Olá queridos seguidores da rede HumanizaSus! Meu nome é Aline Rachel, sou enfermeiranda da Universidade Federal do Rio Grande do Norte e estou concluindo o 8º período do curso. Nesse penúltimo semestre, pagando a disciplina “Estágio supervisionado I: o processo de trabalho do enfermeiro na atenção básica de saúde”, vivenciei uma experiência muitíssimo rica na Unidade de Saúde da Família do Panatis, localizada na Zona Norte de Natal. O encerramento da minha trajetória nessa Unidade se deu da seguinte maneira…

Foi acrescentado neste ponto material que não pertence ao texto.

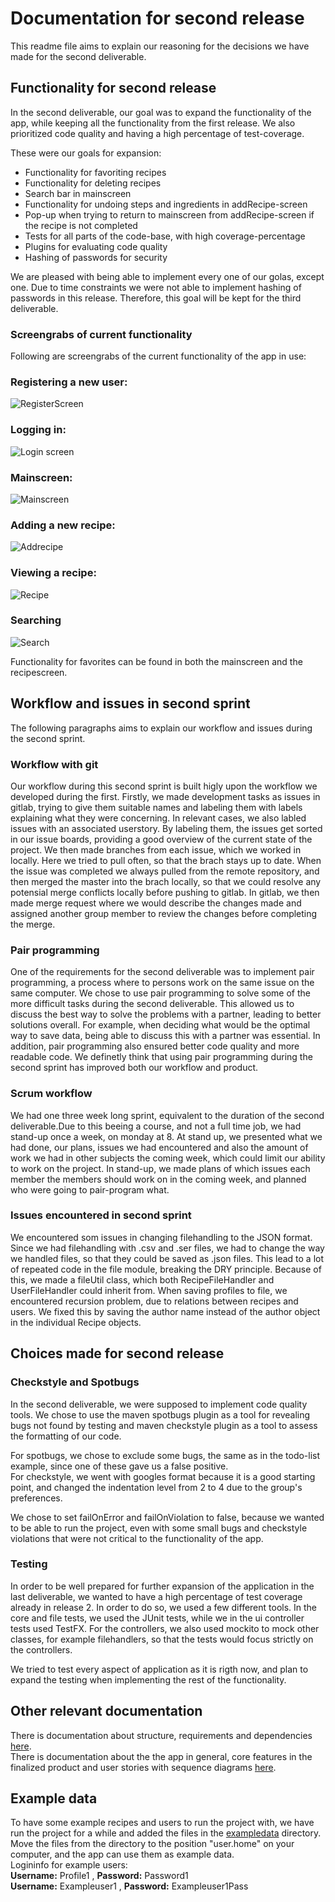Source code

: # Documentation for second release

This readme file aims to explain our reasoning for the decisions we have made for the second deliverable. 

## Functionality for second release

In the second deliverable, our goal was to expand the functionality of the app, while keeping all the functionality from the first release. We also prioritized code quality and having a high percentage of test-coverage. 

These were our goals for expansion: 

- Functionality for favoriting recipes
- Functionality for deleting recipes
- Search bar in mainscreen
- Functionality for undoing steps and ingredients in addRecipe-screen
- Pop-up when trying to return to mainscreen from addRecipe-screen if the recipe is not completed
- Tests for all parts of the code-base, with high coverage-percentage
- Plugins for evaluating code quality
- Hashing of passwords for security

We are pleased with being able to implement every one of our golas, except one. Due to time constraints we were not able to implement hashing of passwords in this release. Therefore, this goal will be kept for the third deliverable.

### Screengrabs of current functionality

Following are screengrabs of the current functionality of the app in use: 

### Registering a new user:

![RegisterScreen](https://i.imgur.com/s9bpp7z.png)

### Logging in:

![Login screen](https://i.imgur.com/hMHZGDD.png)

### Mainscreen:

![Mainscreen](https://i.imgur.com/Ojy8xZQ.png)

### Adding a new recipe:

![Addrecipe](https://i.imgur.com/aoiwNPQ.png)

### Viewing a recipe:

![Recipe](https://i.imgur.com/7zn5XQL.png)

### Searching 

![Search](https://i.imgur.com/vhrTvLk.png)

Functionality for favorites can be found in both the mainscreen and the recipescreen.
## Workflow and issues in second sprint

The following paragraphs aims to explain our workflow and issues during the second sprint.

### Workflow with git

Our workflow during this second sprint is built higly upon the workflow we developed during the first. Firstly, we made development tasks as issues in gitlab, trying to give them suitable names and labeling them with labels explaining what they were concerning. In relevant cases, we also labled issues with an associated userstory. By labeling them, the issues get sorted in our issue boards, providing a good overview of the current state of the project. We then made branches from each issue, which we worked in locally. Here we tried to pull often, so that the brach stays up to date. When the issue was completed we always pulled from the remote repository, and then merged the master into the brach locally, so that we could resolve any potensial merge conflicts locally before pushing to gitlab. In gitlab, we then made merge request where we would describe the changes made and assigned another group member to review the changes before completing the merge.

### Pair programming 

One of the requirements for the second deliverable was to implement pair programming, a process where to persons work on the same issue on the same computer. We chose to use pair programming to solve some of the more difficult tasks during the second deliverable. This allowed us to discuss the best way to solve the problems with a partner, leading to better solutions overall. For example, when deciding what would be the optimal way to save data, being able to discuss this with a partner was essential. In addition, pair programming also ensured better code quality and more readable code. We definetly think that using pair programming during the second sprint has improved both our workflow and product.

### Scrum workflow

We had one three week long sprint, equivalent to the duration of the second deliverable.Due to this beeing a course, and not a full time job, we had stand-up once a week, on monday at 8. At stand up, we presented what we had done, our plans, issues we had encountered and also the amount of work we had in other subjects the coming week, which could limit our ability to work on the project. In stand-up, we made plans of which issues each member the members should work on in the coming week, and planned who were going to pair-program what. 

### Issues encountered in second sprint

We encountered som issues in changing filehandling to the JSON format. Since we had filehandling with .csv and .ser files, we had to change the way we handled files, so that they could be saved as .json files. This lead to a lot of repeated code in the file module, breaking the DRY principle. Because of this, we made a fileUtil class, which both RecipeFileHandler and UserFileHandler could inherit from. When saving profiles to file, we encountered recursion problem, due to relations between recipes and users. We fixed this by saving the author name instead of the author object in the individual Recipe objects. 

## Choices made for second release

### Checkstyle and Spotbugs

In the second deliverable, we were supposed to implement code quality tools. We chose to use the maven spotbugs plugin as a tool for revealing bugs not found by testing and maven checkstyle plugin as a tool to assess the formatting of our code. 

For spotbugs, we chose to exclude some bugs, the same as in the todo-list example, since one of these gave us a false positive.  
For checkstyle, we went with googles format because it is a good starting point, and changed the indentation level from 2 to 4 due to the group's preferences. 

We chose to set failOnError and failOnViolation to false, because we wanted to be able to run the project, even with some small bugs and checkstyle violations that were not critical to the functionality of the app. 

### Testing 

In order to be well prepared for further expansion of the application in the last deliverable, we wanted to have a high percentage of test coverage already in release 2. In order to do so, we used a few different tools. In the core and file tests, we used the JUnit tests, while we in the ui controller tests used TestFX. For the controllers, we also used mockito to mock other classes, for example filehandlers, so that the tests would focus strictly on the controllers.

We tried to test every aspect of application as it is rigth now, and plan to expand the testing when implementing the rest of the functionality. 

## Other relevant documentation

There is documentation about structure, requirements and dependencies [here](../../readme.md).  
There is documentation about the the app in general, core features in the finalized product and user stories with sequence diagrams [here](../../group-project/README.md).

## Example data

To have some example recipes and users to run the project with, we have run the project for a while and added the files in the [exampledata](./exampledata/) directory. Move the files from the directory to the position "user.home" on your computer, and the app can use them as example data.  
Logininfo for example users:  
**Username:** Profile1 , **Password:** Password1  
**Username:** Exampleuser1 , **Password:** Exampleuser1Pass  
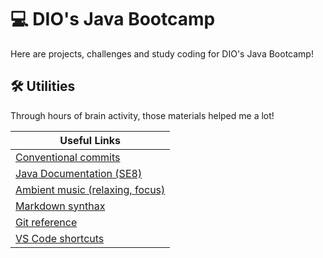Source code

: # 💻 DIO's Java Bootcamp 

Here are projects, challenges and study coding for DIO's Java Bootcamp!

## 🛠 Utilities

Through hours of brain activity, those materials helped me a lot!

| Useful Links |
|--------------|
| [Conventional commits](https://www.conventionalcommits.org/en/v1.0.0/#specification) |
| [Java Documentation (SE8)](https://docs.oracle.com/javase/8/docs/) |
| [Ambient music (relaxing, focus)](https://youtu.be/Fnbd5z8kJFk?si=TABJVAeCqH6lzCeu) |
| [Markdown synthax](https://docs.github.com/pt/get-started/writing-on-github/getting-started-with-writing-and-formatting-on-github/basic-writing-and-formatting-syntax) |
| [Git reference](https://git-scm.com/docs) |
| [VS Code shortcuts](https://www.crio.do/blog/vs-code-shortcuts/)|
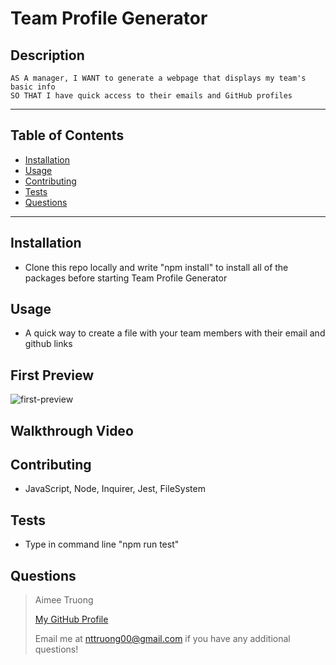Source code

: 
# Team Profile Generator


## Description
    AS A manager, I WANT to generate a webpage that displays my team's basic info
    SO THAT I have quick access to their emails and GitHub profiles

---

## Table of Contents
- [Installation](#installation)
- [Usage](#usage)
- [Contributing](#contributing)
- [Tests](#tests)
- [Questions](#questions)

---

## Installation
- Clone this repo locally and write "npm install" to install all of the packages before starting Team Profile Generator


## Usage
- A quick way to create a file with your team members with their email and github links


## First Preview
![first-preview](https://user-images.githubusercontent.com/95596045/156950365-2de7fa82-432e-469d-8123-e28c7ff12179.JPG)

## Walkthrough Video


## Contributing
- JavaScript, Node, Inquirer, Jest, FileSystem


## Tests
- Type in command line "npm run test"


## Questions
>Aimee Truong
>
>[My GitHub Profile](https://github.com/aimtruong)
>
>Email me at nttruong00@gmail.com if you have any additional questions!

    
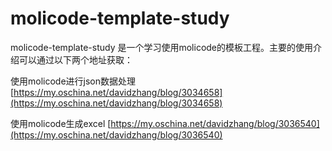 # molicode-template-study
molicode-template-study 是一个学习使用molicode的模板工程。主要的使用介绍可以通过以下两个地址获取：

使用molicode进行json数据处理 [https://my.oschina.net/davidzhang/blog/3034658](https://my.oschina.net/davidzhang/blog/3034658)

使用molicode生成excel
[https://my.oschina.net/davidzhang/blog/3036540](https://my.oschina.net/davidzhang/blog/3036540)
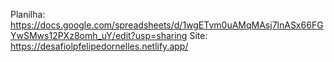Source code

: Planilha: https://docs.google.com/spreadsheets/d/1wgETvm0uAMqMAsj7lnASx66FGYwSMws12PXz8omh_uY/edit?usp=sharing
Site: https://desafiolpfelipedornelles.netlify.app/
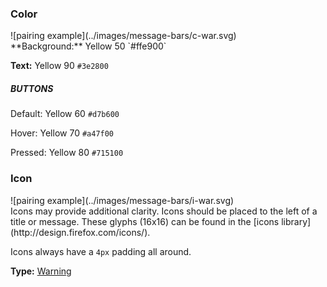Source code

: ### Color

<div class="grid-2" markdown="1">
![pairing example](../images/message-bars/c-war.svg)

<div markdown="1">
**Background:** Yellow 50 `#ffe900`

**Text:** Yellow 90 `#3e2800`

##### BUTTONS

Default: Yellow 60 `#d7b600`

Hover: Yellow 70 `#a47f00`

Pressed: Yellow 80 `#715100`
</div>
</div>

### Icon

<div class="grid-2" markdown="1">
![pairing example](../images/message-bars/i-war.svg)

<div markdown="1">
Icons may provide additional clarity. Icons should be placed to the left of a title or message. These glyphs (16x16) can be found in the [icons library](http://design.firefox.com/icons/).

Icons always have a `4px` padding all around.

**Type:** [Warning](http://design.firefox.com/icons/viewer/#warning)
</div>
</div>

O dia havia amanhecido nublado na Cidade do Sol. Caminhando até a Unidade do Panatis e com a chuva fininha caindo sobre meu guarda-chuva, tentava articular diversas idéias de como fazer daquele momento uma experiência interessante.

Chegando à Unidade, fui até a sala onde é realizada a consulta de CD (consulta de avaliação do Crescimento e Desenvolvimento da Criança) e comecei a levar os brinquedos que lá havia para o espaço de convivência, local no qual pensamos em atender as crianças naquela manhã de segunda-feira. Todos os usuários e funcionários olhavam, curiosos, a movimentação; os agentes de saúde perguntavam se ia acontecer a Tenda do Conto. Na realidade, não era a Tenda, mas mais uma micro-revolução coordenada pela equipe do Panatis.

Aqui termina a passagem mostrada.